* _Task_
Scan the records beneath this line for the line holding "o custo amargo" and the line holding "e a cumplicidade", then transcribe exactly those two and all lines between.

(Items from a dataset)

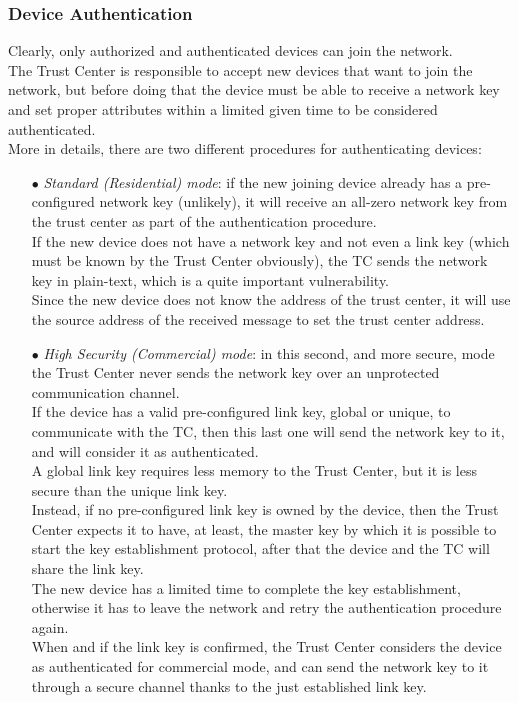 \documentclass[12pt]{report}
\begin{document}
{\subsubsection{Device Authentication}
\bigskip
Clearly, only authorized and authenticated devices can join the network.\\
The Trust Center is responsible to accept new devices that want to join the network, but before doing that the device must be able to receive a network key and set proper attributes within a limited given time to be considered authenticated.\\
More in details, there are two different procedures for authenticating devices:

\begin{itemize}
\setlength{\itemindent}{+4mm}
\item[$\bullet$] \emph{Standard (Residential) mode}: if the new joining device already has a pre-configured network key (unlikely), it will receive an all-zero network key from the trust center as part of the authentication procedure.\\
If the new device does not have a network key and not even a link key (which must be known by the Trust Center obviously), the TC  sends the network key in plain-text, which is a quite important vulnerability.\\
Since the new device does not know the address of the trust center, it will use the source address of the received message to set the trust center address.

\item[$\bullet$] \emph{High Security (Commercial) mode}: in this second, and more secure, mode the Trust Center never sends the network key over an unprotected communication channel.\\
If the device has a valid pre-configured link key, global or unique, to communicate with the TC, then this last one will send the network key to it, and will consider it as authenticated.\\
A global link key requires less memory to the Trust Center, but it is less secure than the unique link key.\\
Instead, if no pre-configured link key is owned by the device, then the Trust Center expects it to have, at least, the master key by which it is possible to start the key establishment protocol, after that the device and the TC will share the link key.\\
The new device has a limited time to complete the key establishment, otherwise it has to leave the network and retry the authentication procedure again.\\
When and if the link key is confirmed, the Trust Center considers the device as authenticated for commercial mode, and can send the network key to it through a secure channel thanks to the just established link key.\\


\end{itemize}}
\end{document}

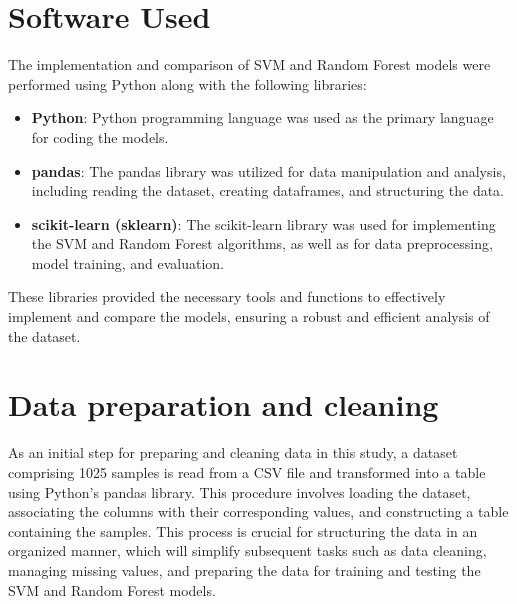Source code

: \section{Software Used}
The implementation and comparison of SVM and Random Forest models were performed using Python along with the following libraries:
\begin{itemize}
    \item \textbf{Python}: Python programming language was used as the primary language for coding the models.
    \item \textbf{pandas}: The pandas library was utilized for data manipulation and analysis, including reading the dataset, creating dataframes, and structuring the data.
    \item \textbf{scikit-learn (sklearn)}: The scikit-learn library was used for implementing the SVM and Random Forest algorithms, as well as for data preprocessing, model training, and evaluation.
\end{itemize}
These libraries provided the necessary tools and functions to effectively implement and compare the models, ensuring a robust and efficient analysis of the dataset.

\section{Data preparation and cleaning}
As an initial step for preparing and cleaning data in this study, a dataset comprising 1025 samples is read from a CSV file and transformed into a table using Python's pandas library. This procedure involves loading the dataset, associating the columns with their corresponding values, and constructing a table containing the samples. This process is crucial for structuring the data in an organized manner, which will simplify subsequent tasks such as data cleaning, managing missing values, and preparing the data for training and testing the SVM and Random Forest models.

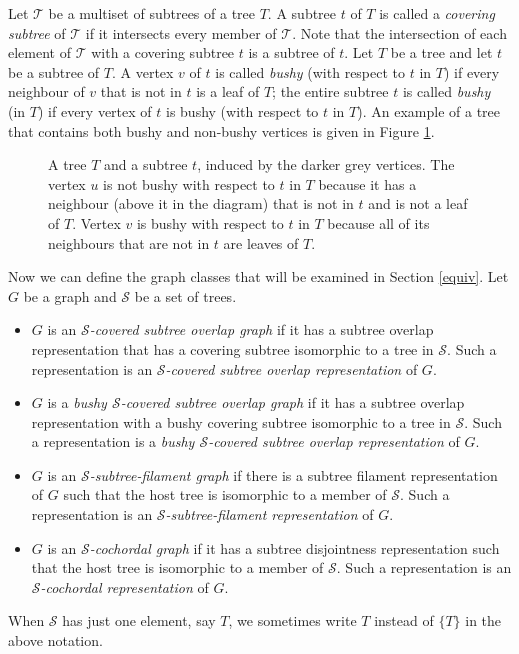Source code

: \documentclass[
final
]{dmtcs-episciences}        \usepackage{graphics, amsthm, amsmath, amssymb, algorithm, algorithmic}
\begin{document}
Let $\mathcal{T}$ be a multiset of subtrees of a tree $T$.
A subtree $t$ of $T$ is called
a {\em covering subtree} of 
$\mathcal{T}$ 
if it intersects every member of $\mathcal{T}$. 
Note that the intersection of each element of $\mathcal{T}$ with a covering subtree $t$ is a subtree of $t$.
Let $T$ be a tree and let $t$ be a subtree of $T$.
A vertex $v$ of $t$ is called {\em bushy} 
(with respect to $t$ in $T$)
if every neighbour of $v$ that is not in $t$ is a leaf of $T$; the entire subtree $t$ is called {\em bushy} 
(in $T$) 
if every vertex of $t$ is bushy
(with respect to $t$ in $T$).  An example of a tree that contains both bushy and non-bushy vertices is given in Figure \ref{fig:bushinessExample}.
\begin{figure}
\begin{center}
\caption{A tree $T$ and a subtree $t$, induced by the darker grey vertices.  The vertex $u$ is not bushy with respect to $t$ in $T$ because it has a neighbour (above it in the diagram) that is not in $t$ and is not a leaf of $T$.  Vertex $v$ is bushy with respect to $t$ in $T$ because all of its neighbours that are not in $t$ are leaves of $T$. }
\label{fig:bushinessExample}
\end{center}
\end{figure}
Now we can define the graph classes that will be examined in Section \ref{equiv}.
Let $G$ be a graph and $\mathcal{S}$ be a set of trees. 
\begin{itemize}
\item
$G$ is an {\em $\mathcal{S}$-covered subtree overlap graph} if it has a subtree overlap representation that has a covering subtree isomorphic to a tree in $\mathcal{S}$.
Such a representation is an {\em $\mathcal{S}$-covered subtree overlap representation} of $G$. 
\item
$G$ is a {\em bushy $\mathcal{S}$-covered subtree overlap graph} if it has a subtree overlap representation with a bushy covering subtree isomorphic to a tree in $\mathcal{S}$.
Such a representation is a {\em bushy $\mathcal{S}$-covered subtree overlap representation} of $G$. 
\item
$G$ is an {\em $\mathcal{S}$-subtree-filament graph} if there is a subtree filament representation of $G$ such that the host tree is isomorphic to a member of $\mathcal{S}$. Such a representation is an {\em $\mathcal{S}$-subtree-filament representation} of $G$.
\item
$G$ is an {\em $\mathcal{S}$-cochordal graph} if it 
has a subtree disjointness representation such that the host tree is isomorphic to a member of $\mathcal{S}$.
Such a representation is an {\em $\mathcal{S}$-cochordal representation} of $G$. 
\end{itemize}
When $\mathcal{S}$ has just one element, say $T$, we sometimes write $T$ instead of $\{T\}$ in the above notation.
\end{document}
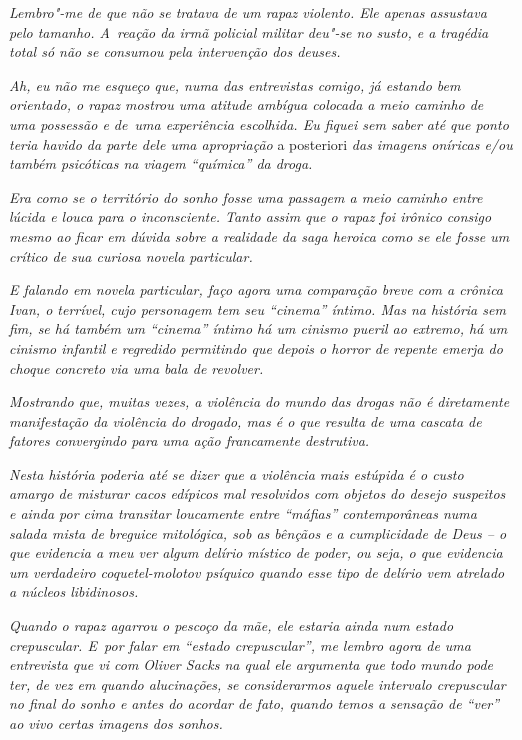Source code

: \emph{Lembro"-me de que não se tratava de um rapaz violento. Ele apenas
assustava pelo tamanho. A~reação da irmã policial militar deu"-se no
susto, e a tragédia total só não se consumou pela intervenção dos
deuses.}

\emph{Ah, eu não me esqueço que, numa das entrevistas comigo, já estando
bem orientado, o rapaz mostrou uma atitude ambígua colocada a meio
caminho de uma possessão e de~uma experiência escolhida. Eu fiquei sem
saber até que ponto teria havido da parte dele uma apropriação} a
posteriori \emph{das imagens oníricas e/ou também psicóticas na viagem
``química'' da droga.}

\emph{Era como se o território do sonho fosse uma passagem a meio
caminho entre lúcida e louca para o inconsciente. Tanto assim que o
rapaz foi irônico consigo mesmo ao ficar em dúvida sobre a realidade da
saga heroica como se ele fosse um crítico de sua curiosa novela
particular.}

\emph{E falando em novela particular, faço agora uma comparação breve
com a crônica Ivan, o terrível, cujo personagem tem seu ``cinema''
íntimo. Mas na história sem fim, se há também um ``cinema'' íntimo há um
cinismo pueril ao extremo, há um cinismo infantil e regredido permitindo
que depois o horror de repente emerja do choque concreto via uma bala de
revolver.}

\emph{Mostrando que, muitas vezes, a violência do mundo das drogas não é
diretamente manifestação da violência do drogado, mas é o que resulta de
uma cascata de fatores convergindo para uma ação francamente
destrutiva.}

\emph{Nesta história poderia até se dizer que a violência mais estúpida é
o custo amargo de misturar cacos edípicos mal resolvidos com objetos do
desejo suspeitos e ainda por cima transitar loucamente entre ``máfias''
contemporâneas numa salada mista de breguice mitológica, sob as bênçãos
e a cumplicidade de Deus -- o que evidencia a meu ver algum delírio
místico de poder, ou seja, o que evidencia um verdadeiro coquetel-molotov 
psíquico quando esse tipo de delírio vem atrelado a núcleos
libidinosos.}

\emph{Quando o rapaz agarrou o pescoço da mãe, ele estaria ainda num
estado crepuscular. E~por falar em ``estado crepuscular'', me lembro
agora de uma entrevista que vi com Oliver Sacks na qual ele argumenta
que todo mundo pode ter, de vez em quando alucinações, se considerarmos
aquele intervalo crepuscular no final do sonho e antes do acordar de
fato, quando temos a sensação de ``ver'' ao vivo certas imagens dos
sonhos.}

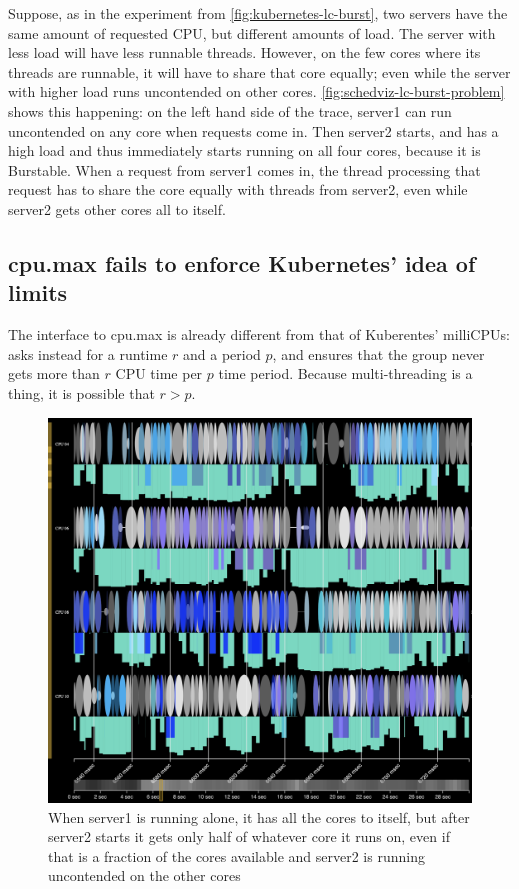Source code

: Suppose, as in the experiment from \autoref{fig:kubernetes-lc-burst}, two
servers have the same amount of requested CPU, but different amounts of load.
The server with less load will have less runnable threads. However, on the few
cores where its threads are runnable, it will have to share that core equally;
even while the server with higher load runs uncontended on other cores.
\autoref{fig:schedviz-lc-burst-problem} shows this happening: on the left hand
side of the trace, server1 can run uncontended on any core when requests come
in. Then server2 starts, and has a high load and thus immediately starts running
on all four cores, because it is Burstable. When a request from server1 comes
in, the thread processing that request has to share the core equally with
threads from server2, even while server2 gets other cores all to itself.



\subsection{\cgroups{} cpu.max fails to enforce Kubernetes' idea of limits}


The interface to \cgroups{} cpu.max is already different from that of
Kuberentes' milliCPUs: \cgroups{} asks instead for a runtime $r$ and a period
$p$, and ensures that the group never gets more than $r$ CPU time per $p$ time
period. Because multi-threading is a thing, it is possible that $r>p$. 

\begin{figure}[t]
    \centering
    \includegraphics[width=\columnwidth]{graphs/schedviz-lc-guar-problem.png}
    \caption{When server1 is running alone, it has all the cores to itself, but
    after server2 starts it gets only half of whatever core it runs on, even if
    that is a fraction of the cores available and server2 is running uncontended
    on the other cores}\label{fig:schedviz-lc-guar-problem}
\end{figure}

* _Exercise solution_
o custo amargo de misturar cacos edípicos mal resolvidos com objetos do
desejo suspeitos e ainda por cima transitar loucamente entre ``máfias''
contemporâneas numa salada mista de breguice mitológica, sob as bênçãos
e a cumplicidade de Deus -- o que evidencia a meu ver algum delírio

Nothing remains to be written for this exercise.